## Exercise objective
Wherever "data" appears in a line of the listing, that line should be returned.

Segment Start: Supplied material

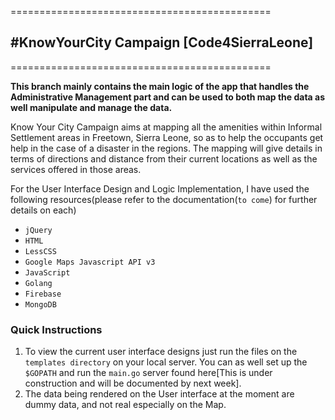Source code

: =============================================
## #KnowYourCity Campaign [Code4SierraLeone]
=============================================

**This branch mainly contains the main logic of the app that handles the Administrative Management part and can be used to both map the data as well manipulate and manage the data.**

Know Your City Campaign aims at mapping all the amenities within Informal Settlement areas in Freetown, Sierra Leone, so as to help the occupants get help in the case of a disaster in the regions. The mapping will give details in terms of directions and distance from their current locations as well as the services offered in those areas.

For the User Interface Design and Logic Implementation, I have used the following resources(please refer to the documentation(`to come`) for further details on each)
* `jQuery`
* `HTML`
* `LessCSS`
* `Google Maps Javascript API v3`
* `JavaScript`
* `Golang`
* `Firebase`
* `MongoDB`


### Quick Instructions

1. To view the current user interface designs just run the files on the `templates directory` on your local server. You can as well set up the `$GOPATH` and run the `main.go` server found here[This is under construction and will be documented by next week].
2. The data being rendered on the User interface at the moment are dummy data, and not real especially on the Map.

Segment End: Supplied material

## Task result
**This branch mainly contains the main logic of the app that handles the Administrative Management part and can be used to both map the data as well manipulate and manage the data.**
2. The data being rendered on the User interface at the moment are dummy data, and not real especially on the Map.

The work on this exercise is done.